All of the following figures are in US dollars. Entropia Universe launched in 2003, and in 2004 the developers created a huge island complete with a scenic beach, monsters, and a massive mine. At auction, a player paid $26,500 US for that island. In 2005, another player paid the developers $100,000 for a space station. In 2006, that same player purchased a unique monster egg for $10,000, though the highest figure ever paid by someone for a piece of equipment is $30,000 for a high-tech Healing Kit. In 2007, five players (or more accurately five ‘avatars’ since one represented a real-world banking organisation) paid a total of $404,000 for five two-year licenses to operate banks within the game world, with each of the five avatars expending a further $100,000 investment to start their business.

Entropia Universe developers MindArk have a daily turnover estimated at some $1.25 million, giving it 15 times the turnover per player of any other MMOG and the new acronym definition of Money Money Online Game. Did I mention Entropia Universe boasts the key selling point of being “Free to play”? Crazy-bananas.

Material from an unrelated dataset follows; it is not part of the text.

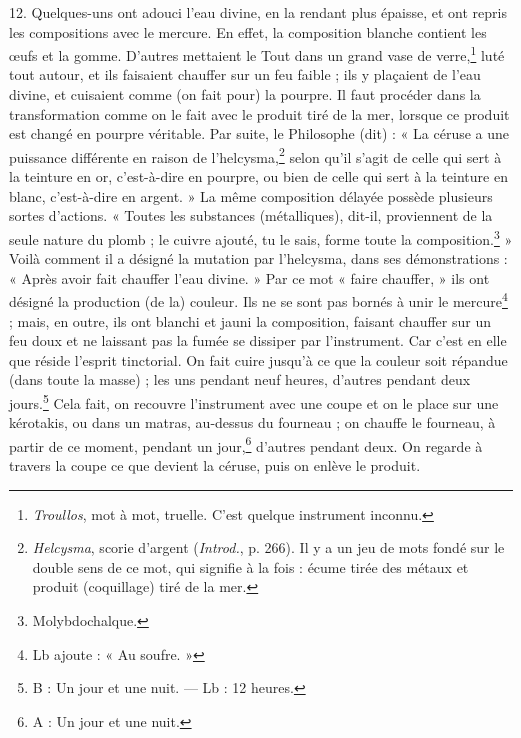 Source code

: \documentclass[a4paper, 11pt, oneside, polutonikogreek, french]{article}
\begin{document}
12. Quelques-uns ont adouci l'eau divine, en la rendant plus épaisse, et ont repris les compositions avec le mercure. En effet, la composition blanche contient les œufs et la gomme. D'autres mettaient le Tout dans un grand vase de verre,\footnote{\emph{Troullos}, mot à mot, truelle. C'est quelque instrument inconnu.} luté tout autour, et ils faisaient chauffer sur un feu faible ; ils y plaçaient de l'eau divine, et cuisaient comme (on fait pour) la pourpre. Il faut procéder dans la transformation comme on le fait avec le produit tiré de la mer, lorsque ce produit est changé en pourpre véritable. Par suite, le Philosophe (dit) : « La céruse a une puissance différente en raison de l'helcysma,\footnote{\emph{Helcysma}, scorie d'argent (\emph{Introd.}, p. 266). Il y a un jeu de mots fondé sur le double sens de ce mot, qui signifie à la fois : écume tirée des métaux et produit (coquillage) tiré de la mer.} selon qu'il s'agit de celle qui sert à la teinture en or, c'est-à-dire en pourpre, ou bien de celle qui sert à la teinture en blanc, c'est-à-dire en argent. » La même composition délayée possède plusieurs sortes d'actions. « Toutes les substances (métalliques), dit-il, proviennent de la seule nature du plomb ; le cuivre ajouté, tu le sais, forme toute la composition.\footnote{Molybdochalque.} » Voilà comment il a désigné la mutation par l'helcysma, dans ses démonstrations : « Après avoir fait chauffer l'eau divine. » Par ce mot « faire chauffer, » ils ont désigné la production (de la) couleur. Ils ne se sont pas bornés à unir le mercure\footnote{Lb ajoute : « Au soufre. »} ; mais, en outre, ils ont blanchi et jauni la composition, faisant chauffer sur un feu doux et ne laissant pas la fumée se dissiper par l'instrument. Car c'est en elle que réside l'esprit tinctorial. On fait cuire jusqu'à ce que la couleur soit répandue (dans toute la masse) ; les uns pendant neuf heures, d'autres pendant deux jours.\footnote{B : Un jour et une nuit. --- Lb : 12 heures.} Cela fait, on recouvre l'instrument avec une coupe et on le place sur une kérotakis, ou dans un matras, au-dessus du fourneau ; on chauffe le fourneau, à partir de ce moment, pendant un jour,\footnote{A : Un jour et une nuit.} d'autres pendant deux. On regarde à travers la coupe ce que devient la céruse, puis on enlève le produit.
\end{document}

All this has taken place on Planet Calypso, Entropia Universe’ only current functioning world. There are, however, five other ‘Planets’ currently under development by third parties who have paid to become ‘Planet Partners’. Nobody knows how much the Planet Partners paid for this, but on the games’ forums the belief is that Planet Partners need to have several million dollars available for funding the project.


Mm. Facts and figures make me sleepy. To change tack:

Jim told me to check out Entropia Universe a few weeks back. I gave it the most cursory of glances, at first seeing something which kind of looked like a Futurist Wurm Online.

Now, one of my first pieces of games journalism was a tongue-in-cheek exposé of furry virtual world Furcadia. It started with a trip through all the scarcely populated family-friendly regions of the game before I finally reached the ‘Adult’ land, a place so choked with pleasure-seeking horses, foxes, badgers and dragons that moving your avatar was a matter of slipping into adjacent spaces as they opened up. There was a touch of the abyss about it. You were rooted to the spot in a crowd of hundreds of animal avatars, trapped with the thought that maybe 70% of the players controlling these animals were there for the purposes of masturbation, and perhaps 6% were touching themselves at that very moment. And yet the scene was so quiet, because any cybering was happening via private messaging. Like the autoerotic equivalent of a silent disco.

I mention this now because no other game since then has done such an incredible job of forcing the dank reality of humans down my throat. Turns out what Furcadia did for sexual loneliness, Planet Calypso does for avarice.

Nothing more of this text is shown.